In the summer of 2009, IBM approached us to create a visual representation of their newly developed natural language processing machine, named Watson. IBM’s goal was to compete against real humans on the deceptively complex gameshow Jeopardy and, simply put, they needed a personality for their computer. Over the course of two years, I was part of the core team that developed the Watson Avatar – a living, breathing representation of the machine that would go on to compete on Jeopardy.
We built a massive "states chart" to map out of all the various actions that a player takes over the course of an episode of Jeopardy. The charted used color, speed, and shape to convey ideas of data, intelligence, and even emotion.
art meets code
We brought on pioneering generative artist Joshua Davis to bring the breath life into code. I collaborated with him to apply the colors and motion devised in the states chart to a live XML feed that ran from the Watson servers to our installation on stage. The code interpreted game states, confidence levels, and answers as colors, shapes, and speed.
On Stage with the Best
Connected to a live feed from the actual Watson computers, the Watson Avatar stood behind the podium between the two best Jeopardy players in the world: Ken Jennings and Brad Rutter.
extending the story
In addition to designing the Avatar, we created a multi-part documentary series called 'What is Watson?' that educated people about the science and the people behind Watson. The videos lived online and also ran during the Jeopardy broadcast.
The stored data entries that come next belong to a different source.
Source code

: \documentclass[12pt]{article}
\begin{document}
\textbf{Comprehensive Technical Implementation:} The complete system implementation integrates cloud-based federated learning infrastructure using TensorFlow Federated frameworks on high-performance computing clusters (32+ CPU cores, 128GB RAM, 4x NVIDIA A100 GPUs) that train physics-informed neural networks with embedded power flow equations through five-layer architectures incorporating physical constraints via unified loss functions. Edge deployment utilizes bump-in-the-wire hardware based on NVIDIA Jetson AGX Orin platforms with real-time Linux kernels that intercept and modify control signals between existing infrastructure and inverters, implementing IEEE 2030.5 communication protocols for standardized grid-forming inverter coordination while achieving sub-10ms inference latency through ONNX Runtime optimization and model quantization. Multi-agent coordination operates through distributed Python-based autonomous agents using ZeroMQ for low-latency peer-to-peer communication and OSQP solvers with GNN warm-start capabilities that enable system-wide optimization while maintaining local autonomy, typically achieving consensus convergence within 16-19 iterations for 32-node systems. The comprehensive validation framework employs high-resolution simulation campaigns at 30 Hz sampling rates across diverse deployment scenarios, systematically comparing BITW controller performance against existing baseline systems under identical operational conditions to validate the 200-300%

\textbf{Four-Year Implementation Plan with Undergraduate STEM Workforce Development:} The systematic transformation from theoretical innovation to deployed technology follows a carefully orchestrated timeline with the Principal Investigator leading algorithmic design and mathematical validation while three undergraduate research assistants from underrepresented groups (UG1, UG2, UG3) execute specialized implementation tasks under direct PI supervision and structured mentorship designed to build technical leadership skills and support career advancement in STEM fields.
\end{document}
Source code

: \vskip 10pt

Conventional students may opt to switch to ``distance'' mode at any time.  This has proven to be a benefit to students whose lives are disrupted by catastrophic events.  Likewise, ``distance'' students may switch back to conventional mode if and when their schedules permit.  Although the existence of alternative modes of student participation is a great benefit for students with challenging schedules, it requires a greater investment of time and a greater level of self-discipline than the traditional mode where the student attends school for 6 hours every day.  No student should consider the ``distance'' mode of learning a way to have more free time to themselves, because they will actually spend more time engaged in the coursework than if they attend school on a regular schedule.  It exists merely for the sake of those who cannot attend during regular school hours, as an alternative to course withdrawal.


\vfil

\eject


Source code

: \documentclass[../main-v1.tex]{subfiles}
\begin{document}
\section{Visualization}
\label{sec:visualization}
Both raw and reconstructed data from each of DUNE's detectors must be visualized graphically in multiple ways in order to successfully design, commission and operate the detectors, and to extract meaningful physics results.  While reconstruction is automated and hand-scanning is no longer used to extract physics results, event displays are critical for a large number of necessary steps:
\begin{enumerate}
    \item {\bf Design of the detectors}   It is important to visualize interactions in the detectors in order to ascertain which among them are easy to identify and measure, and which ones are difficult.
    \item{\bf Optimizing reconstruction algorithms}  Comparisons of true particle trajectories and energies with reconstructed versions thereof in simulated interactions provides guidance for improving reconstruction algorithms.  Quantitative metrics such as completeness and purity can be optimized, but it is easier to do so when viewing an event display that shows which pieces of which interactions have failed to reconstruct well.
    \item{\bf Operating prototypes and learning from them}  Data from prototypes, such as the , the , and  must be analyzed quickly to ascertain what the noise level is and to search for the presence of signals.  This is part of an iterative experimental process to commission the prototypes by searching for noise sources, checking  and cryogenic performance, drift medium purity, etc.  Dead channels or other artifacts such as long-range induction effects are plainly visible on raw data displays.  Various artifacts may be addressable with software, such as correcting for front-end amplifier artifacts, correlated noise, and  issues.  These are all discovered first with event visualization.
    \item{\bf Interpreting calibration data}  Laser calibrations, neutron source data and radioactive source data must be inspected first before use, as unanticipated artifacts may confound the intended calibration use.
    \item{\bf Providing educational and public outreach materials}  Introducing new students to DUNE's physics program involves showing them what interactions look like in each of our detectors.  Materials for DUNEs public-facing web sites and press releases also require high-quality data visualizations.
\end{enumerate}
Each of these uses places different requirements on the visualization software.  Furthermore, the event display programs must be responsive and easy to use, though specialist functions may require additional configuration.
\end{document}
The Science Behind an Answer got into the nuts and bolts of how Watson works and how complex human language can be.
The Face of Watson covered the complexities of designing an avatar for a room full of servers.
In the final days before the match, we followed the Watson researchers as they prepped for the big day.
Our last film discussed the science of the match and what IBM sees for the future of Watson.
Bringing it all Together
People loved Watson. The general public began to root for the machine, friendly parodies of Watson began to pop up on late night shows and on the web. The avatar is still in use today as the face of the Watson supercomputer as it goes on to solve real world problems for IBM.